What this task involves
Starting with the first line of the data that follows, transcribe every line verbatim until the line containing "detalhadas que orientam" has been transcribed.

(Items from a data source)
—————

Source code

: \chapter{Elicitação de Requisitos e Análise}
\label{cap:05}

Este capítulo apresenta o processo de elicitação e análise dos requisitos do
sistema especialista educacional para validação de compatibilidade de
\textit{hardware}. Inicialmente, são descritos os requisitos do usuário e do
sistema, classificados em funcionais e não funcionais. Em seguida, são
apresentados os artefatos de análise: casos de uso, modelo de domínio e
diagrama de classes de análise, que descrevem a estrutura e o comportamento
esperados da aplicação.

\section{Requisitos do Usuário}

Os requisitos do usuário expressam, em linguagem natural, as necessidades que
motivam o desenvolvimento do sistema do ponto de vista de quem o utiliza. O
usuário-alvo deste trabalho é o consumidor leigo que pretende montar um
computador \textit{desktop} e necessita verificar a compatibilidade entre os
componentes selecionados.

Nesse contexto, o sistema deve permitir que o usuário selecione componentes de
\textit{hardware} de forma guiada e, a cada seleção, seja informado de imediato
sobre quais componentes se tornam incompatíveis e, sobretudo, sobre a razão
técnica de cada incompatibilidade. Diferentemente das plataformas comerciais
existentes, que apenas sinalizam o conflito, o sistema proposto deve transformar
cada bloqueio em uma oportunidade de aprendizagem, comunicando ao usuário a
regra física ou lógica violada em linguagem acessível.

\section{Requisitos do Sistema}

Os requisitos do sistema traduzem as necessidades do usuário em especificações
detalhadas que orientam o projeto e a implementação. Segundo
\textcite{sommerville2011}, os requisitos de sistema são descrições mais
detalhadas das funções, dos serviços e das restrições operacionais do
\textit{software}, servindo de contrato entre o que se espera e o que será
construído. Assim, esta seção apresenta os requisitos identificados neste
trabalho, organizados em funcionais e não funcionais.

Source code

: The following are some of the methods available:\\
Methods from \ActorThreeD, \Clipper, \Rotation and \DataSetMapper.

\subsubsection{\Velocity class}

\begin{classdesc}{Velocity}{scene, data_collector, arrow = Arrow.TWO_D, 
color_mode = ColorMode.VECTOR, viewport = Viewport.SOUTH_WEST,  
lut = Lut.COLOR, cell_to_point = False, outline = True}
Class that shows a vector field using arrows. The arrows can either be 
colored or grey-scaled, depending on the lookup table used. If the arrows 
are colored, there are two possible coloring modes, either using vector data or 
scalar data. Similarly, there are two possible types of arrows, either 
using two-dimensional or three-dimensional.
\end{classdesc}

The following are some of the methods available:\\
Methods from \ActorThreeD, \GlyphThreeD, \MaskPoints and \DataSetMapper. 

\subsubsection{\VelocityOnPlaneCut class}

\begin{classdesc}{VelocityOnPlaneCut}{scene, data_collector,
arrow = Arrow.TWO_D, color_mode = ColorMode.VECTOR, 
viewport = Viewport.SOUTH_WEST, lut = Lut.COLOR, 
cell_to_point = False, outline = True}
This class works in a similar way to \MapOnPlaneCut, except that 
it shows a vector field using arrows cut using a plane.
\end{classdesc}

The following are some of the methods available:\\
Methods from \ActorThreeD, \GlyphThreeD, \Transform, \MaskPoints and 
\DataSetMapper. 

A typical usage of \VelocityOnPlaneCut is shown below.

—————

Your solution
Source code

: \chapter{Elicitação de Requisitos e Análise}
\label{cap:05}

Este capítulo apresenta o processo de elicitação e análise dos requisitos do
sistema especialista educacional para validação de compatibilidade de
\textit{hardware}. Inicialmente, são descritos os requisitos do usuário e do
sistema, classificados em funcionais e não funcionais. Em seguida, são
apresentados os artefatos de análise: casos de uso, modelo de domínio e
diagrama de classes de análise, que descrevem a estrutura e o comportamento
esperados da aplicação.

\section{Requisitos do Usuário}

Os requisitos do usuário expressam, em linguagem natural, as necessidades que
motivam o desenvolvimento do sistema do ponto de vista de quem o utiliza. O
usuário-alvo deste trabalho é o consumidor leigo que pretende montar um
computador \textit{desktop} e necessita verificar a compatibilidade entre os
componentes selecionados.

Nesse contexto, o sistema deve permitir que o usuário selecione componentes de
\textit{hardware} de forma guiada e, a cada seleção, seja informado de imediato
sobre quais componentes se tornam incompatíveis e, sobretudo, sobre a razão
técnica de cada incompatibilidade. Diferentemente das plataformas comerciais
existentes, que apenas sinalizam o conflito, o sistema proposto deve transformar
cada bloqueio em uma oportunidade de aprendizagem, comunicando ao usuário a
regra física ou lógica violada em linguagem acessível.

\section{Requisitos do Sistema}

Os requisitos do sistema traduzem as necessidades do usuário em especificações
detalhadas que orientam o projeto e a implementação. Segundo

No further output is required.